Harry Macklowe Sells Miami Development Site At $11M Loss
Three years after Harry Macklowe bought his first major South Florida development, the famed New York developer has offloaded it for less than two-thirds of what he paid.

Macklowe Properties sold a 1.7-acre empty site sandwiched between the Dadeland Mall and the Dadeland North Metrorail Station for $20M to Miami-based Related Group, according to property records provided by Vizzda. The price is a 37% discount from the nearly $32M Macklowe paid in April 2022.
Macklowe financed that purchase with a $39M loan from Fortress Investment Group. The lender moved to foreclose on that debt, alongside a loan on a Manhattan apartment building, last year, The Real Deal reported.

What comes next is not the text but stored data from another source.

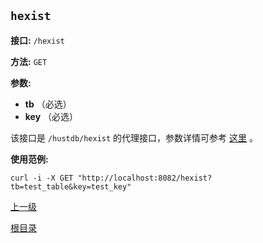 `hexist`
----------

**接口:** `/hexist`

**方法:** `GET`

**参数:** 

*  **tb** （必选）  
*  **key** （必选）  

该接口是 `/hustdb/hexist` 的代理接口，参数详情可参考 [这里](../hustdb/hustdb/hexist.md) 。

**使用范例:**

    curl -i -X GET "http://localhost:8082/hexist?tb=test_table&key=test_key"

[上一级](../ha.md)

[根目录](../../index.md)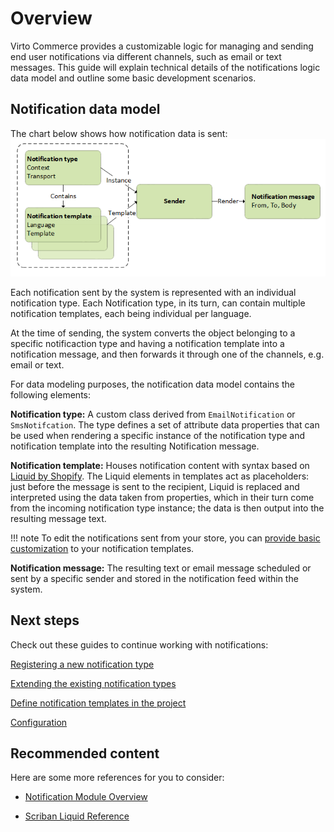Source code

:# Overview

Virto Commerce provides a customizable logic for managing and sending end user notifications via different channels, such as email or text messages. This guide will explain technical details of the notifications logic data model and outline some basic development scenarios.

## Notification data model

The chart below shows how notification data is sent:
![Notification data model](media/data-model.png)

Each notification sent by the system is represented with an individual notification type. Each Notification type, in its turn, can contain multiple notification templates, each being individual per language.

At the time of sending, the system converts the object belonging to a specific notificaction type and having a notification template into a notification message, and then forwards it through one of the channels, e.g. email or text.

For data modeling purposes, the notification data model contains the following elements:

**Notification type:** A custom class derived from `EmailNotification` or `SmsNotifcation`. The type defines a set of attribute data properties that can be used when rendering a specific instance of the notification type and notification template into the resulting Notification message.

**Notification template:** Houses notification content with syntax based on [Liquid by Shopify](https://shopify.github.io/liquid/). The Liquid elements in templates act as placeholders: just before the message is sent to the recipient, Liquid is replaced and interpreted using the data taken from properties, which in their turn come from the incoming notification type instance; the data is then output into the resulting message text.

!!! note
	To edit the notifications sent from your store, you can [provide basic customization](https://docs.virtocommerce.org/new/user-guide/notifications/notification-templates) to your notification templates.

**Notification message:** The resulting text or email message scheduled or sent by a specific sender and stored in the notification feed within the system.

## Next steps
Check out these guides to continue working with notifications:

[Registering a new notification type](registering-new-notification-type.md)

[Extending the existing notification types](extending-notification-types.md)

[Define notification templates in the project](notification-templates.md)

[Configuration](configuration.md)

## Recommended content
Here are some more references for you to consider:

* [Notification Module Overview](https://docs.virtocommerce.org/new/user-guide/notifications/overview)

* [Scriban Liquid Reference](https://github.com/scriban/scriban/blob/master/doc/liquid-support.md)
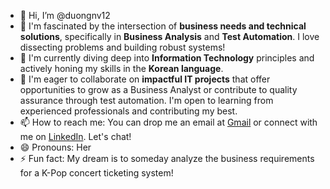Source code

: - 👋 Hi, I’m @duongnv12
- 👀 I'm fascinated by the intersection of **business needs and technical solutions**, specifically in **Business Analysis** and **Test Automation**. I love dissecting problems and building robust systems!
- 🌱 I'm currently diving deep into **Information Technology** principles and actively honing my skills in the **Korean language**.
- 💞️ I'm eager to collaborate on **impactful IT projects** that offer opportunities to grow as a Business Analyst or contribute to quality assurance through test automation. I'm open to learning from experienced professionals and contributing my best.
- 📫 How to reach me: You can drop me an email at [Gmail](ngduog.04@gmail.com) or connect with me on [LinkedIn](https://www.linkedin.com/in/duong-nguyen-van-326687366/). Let's chat!
- 😄 Pronouns: Her
- ⚡ Fun fact: My dream is to someday analyze the business requirements for a K-Pop concert ticketing system!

A Uniform Commercial Code foreclosure was scheduled for last June but apparently never took place.
Macklowe didn't respond to Bisnow’s requests for comment. A Related Group spokesperson declined to comment.
The development site was approved for 770 residential units in two 25-story towers named The Line, designed by Miami-based Arquitectonica.
Macklowe listed the property at 8609 SW 72nd Ave. for sale in March 2024, tapping a Berkadia team led by Jaret Turkell, Omar Morales and Roberto Pesant, The Real Deal reported. Morales declined to comment on the sale Tuesday when reached by Bisnow.
The sale comes days after Related and Macklowe filed plans to build two 43-story luxury condo towers at 8000 and 7946 East Drive in North Bay Village, the South Florida Business Journal reported.
The pair purchased the Biscayne Sea Club at 8000 East Drive for $47.7M and $10.6M for the 7941 East Drive site in 2023. North Bay Village’s Planning and Zoning Board will consider the 1.2M SF proposal on Wednesday.
Macklowe, who developed the Apple Cube on Fifth Avenue and the supertall condo 432 Park in Manhattan, has a history of tumultuous investments. He famously lost a $4B portfolio during the Great Recession that included the General Motors Building and the Apple Cube.
More recently, the billionaire converted the former Irving Bank tower at One Wall Street into a $2B condo and retail development. The more than 175K SF of retail at the building has performed well, but the luxury condos have struggled to meet the same standard.
Sales for units began in 2021, but by November, only 112 out of the 566 residences had sold, the New York Post reported.
One Wall Street was the first major development from Macklowe Properties after 432 Park, which opened in 2015. Owners of the luxury units in the 1,400-foot supertall sued Macklowe and his partner, CIM Group, in 2021, claiming design flaws caused floods and power loss.
In May, the condo board filed a new lawsuit — in which Macklowe wasn't named as a defendant — alleging that the building’s facade contains more than 1,000 defects. The suit claims CIM Group and its partners failed to disclose the extent of cracking in the white facade to both prospective buyers and city inspectors, The New York Times reported.